* _REQUIRED ACTION_
From top to bottom, print the listing word for word and skip any pictures it contains.

* _THE DATA_
╭──

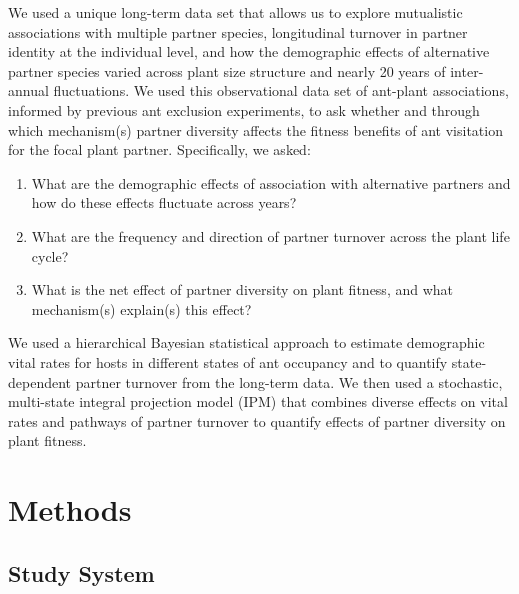 \documentclass[11pt]{article}
\begin{document}
We used a unique long-term data set that allows us to explore mutualistic associations with multiple partner species, longitudinal turnover in partner identity at the individual level, and how the demographic effects of alternative partner species varied across plant size structure and nearly 20 years of inter-annual fluctuations. 
We used this observational data set of ant-plant associations, informed by previous ant exclusion experiments, to ask whether and through which mechanism(s) partner diversity affects the fitness benefits of ant visitation for the focal plant partner. 
Specifically, we asked:
	\begin{enumerate}	
		\item{What are the demographic effects of association with alternative partners and how do these effects fluctuate across years?}
		\item{What are the frequency and direction of partner turnover across the plant life cycle?}	
		\item{What is the net effect of partner diversity on plant fitness, and what mechanism(s) explain(s) this effect?}
	\end{enumerate}
We used a hierarchical Bayesian statistical approach to estimate demographic vital rates for hosts in different states of ant occupancy and to quantify state-dependent partner turnover from the long-term data. 
We then used a stochastic, multi-state integral projection model (IPM) that combines diverse effects on vital rates and pathways of partner turnover to quantify effects of partner diversity on plant fitness. 


\section*{Methods}
\subsection*{Study System}
  
\end{document}
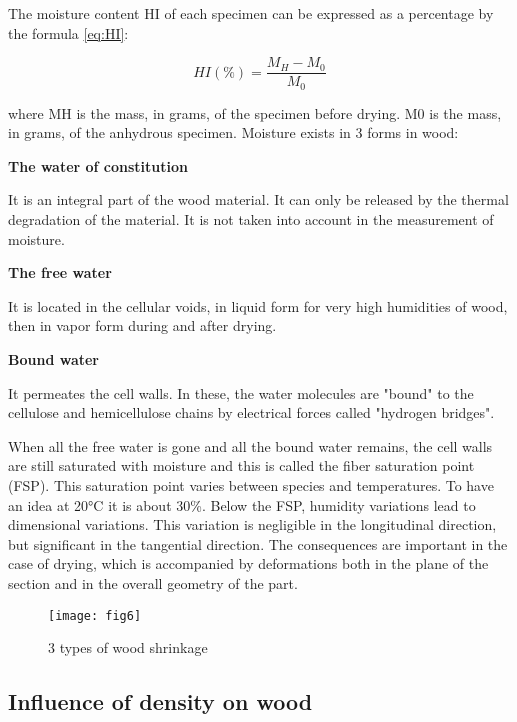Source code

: The moisture content HI of each specimen can be expressed as a percentage by the formula \ref{eq:HI}:

\begin{equation}
	HI(\%) = \frac{M_{H}-M_{0}}{M_{0}}
	\label{eq:HI}
\end{equation}

where MH is the mass, in grams, of the specimen before drying. M0 is the mass, in grams, of the anhydrous specimen. Moisture exists in 3 forms in wood:

\smallskip

\textbf{The water of constitution}

It is an integral part of the wood material. It can only be released by the thermal degradation of the material. It is not taken into account in the measurement of moisture.

\smallskip

\textbf{The free water}

It is located in the cellular voids, in liquid form for very high humidities of wood, then in vapor form during and after drying.

\smallskip

\textbf{Bound water}

It permeates the cell walls. In these, the water molecules are "bound" to the cellulose and hemicellulose chains by electrical forces called "hydrogen bridges".

\smallskip

When all the free water is gone and all the bound water remains, the cell walls are still saturated with moisture and this is called the fiber saturation point (FSP). This saturation point varies between species and temperatures. To have an idea at 20°C it is about 30\%. Below the FSP, humidity variations lead to dimensional variations. This variation is negligible in the longitudinal direction, but significant in the tangential direction. The consequences are important in the case of drying, which is accompanied by deformations both in the plane of the section and in the overall geometry of the part.


\begin{figure}[htp]
	\centering
	\texttt{[image: fig6]}
	\caption{3 types of wood shrinkage}
	\label{fig:galaxy}
\end{figure}

\subsection{Influence of density on wood}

╰──

* _SOLUTION TO THIS TASK_
 \documentclass[11pt]{article}
\begin{document}
We used a unique long-term data set that allows us to explore mutualistic associations with multiple partner species, longitudinal turnover in partner identity at the individual level, and how the demographic effects of alternative partner species varied across plant size structure and nearly 20 years of inter-annual fluctuations. 
We used this observational data set of ant-plant associations, informed by previous ant exclusion experiments, to ask whether and through which mechanism(s) partner diversity affects the fitness benefits of ant visitation for the focal plant partner. 
Specifically, we asked:
	\begin{enumerate}	
		\item{What are the demographic effects of association with alternative partners and how do these effects fluctuate across years?}
		\item{What are the frequency and direction of partner turnover across the plant life cycle?}	
		\item{What is the net effect of partner diversity on plant fitness, and what mechanism(s) explain(s) this effect?}
	\end{enumerate}
We used a hierarchical Bayesian statistical approach to estimate demographic vital rates for hosts in different states of ant occupancy and to quantify state-dependent partner turnover from the long-term data. 
We then used a stochastic, multi-state integral projection model (IPM) that combines diverse effects on vital rates and pathways of partner turnover to quantify effects of partner diversity on plant fitness. 


\section*{Methods}
\subsection*{Study System}
  
\end{document}
Source code

: The moisture content HI of each specimen can be expressed as a percentage by the formula \ref{eq:HI}:

\begin{equation}
	HI(\%) = \frac{M_{H}-M_{0}}{M_{0}}
	\label{eq:HI}
\end{equation}

where MH is the mass, in grams, of the specimen before drying. M0 is the mass, in grams, of the anhydrous specimen. Moisture exists in 3 forms in wood:

\smallskip

\textbf{The water of constitution}

It is an integral part of the wood material. It can only be released by the thermal degradation of the material. It is not taken into account in the measurement of moisture.

\smallskip

\textbf{The free water}

It is located in the cellular voids, in liquid form for very high humidities of wood, then in vapor form during and after drying.

\smallskip

\textbf{Bound water}

It permeates the cell walls. In these, the water molecules are "bound" to the cellulose and hemicellulose chains by electrical forces called "hydrogen bridges".

\smallskip

When all the free water is gone and all the bound water remains, the cell walls are still saturated with moisture and this is called the fiber saturation point (FSP). This saturation point varies between species and temperatures. To have an idea at 20°C it is about 30\%. Below the FSP, humidity variations lead to dimensional variations. This variation is negligible in the longitudinal direction, but significant in the tangential direction. The consequences are important in the case of drying, which is accompanied by deformations both in the plane of the section and in the overall geometry of the part.


\begin{figure}[htp]
	\centering
	\texttt{[image: fig6]}
	\caption{3 types of wood shrinkage}
	\label{fig:galaxy}
\end{figure}

\subsection{Influence of density on wood}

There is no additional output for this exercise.